** What the exercise asks **
Where in the data below does the word "Fall" appear? Copy each line that holds it.

Pictures paired with source code

▼

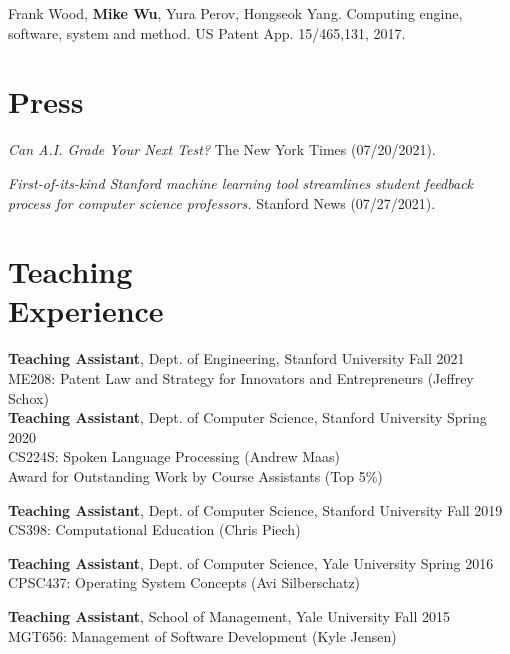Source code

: \documentclass[margin, 10pt]{res} %
\begin{document}
\begin{resume}
Frank Wood, \textbf{Mike Wu}, Yura Perov, Hongseok Yang. Computing engine, software, system and method. US Patent App. 15/465,131, 2017.


\section{Press}

\textit{Can A.I. Grade Your Next Test?} The New York Times (07/20/2021).

\textit{First-of-its-kind Stanford machine learning tool streamlines student feedback process for computer science professors.} Stanford News (07/27/2021).


\section{Teaching \\ Experience}

\textbf{Teaching Assistant}, Dept. of Engineering, Stanford University \hfill Fall 2021\\
ME208: Patent Law and Strategy for Innovators and Entrepreneurs (Jeffrey Schox)\\

\textbf{Teaching Assistant}, Dept. of Computer Science, Stanford University \hfill Spring 2020\\
CS224S: Spoken Language Processing (Andrew Maas)\\
Award for Outstanding Work by Course Assistants (Top 5\%)

\textbf{Teaching Assistant}, Dept. of Computer Science, Stanford University \hfill Fall 2019\\
CS398: Computational Education (Chris Piech)

\textbf{Teaching Assistant}, Dept. of Computer Science, Yale University \hfill Spring 2016\\
CPSC437: Operating System Concepts (Avi Silberschatz)

\textbf{Teaching Assistant}, School of Management, Yale University \hfill Fall 2015\\
MGT656: Management of Software Development (Kyle Jensen)


\end{resume}
\end{document}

▲

** Result for this task **
\textbf{Teaching Assistant}, Dept. of Engineering, Stanford University \hfill Fall 2021\\
\textbf{Teaching Assistant}, Dept. of Computer Science, Stanford University \hfill Fall 2019\\
\textbf{Teaching Assistant}, School of Management, Yale University \hfill Fall 2015\\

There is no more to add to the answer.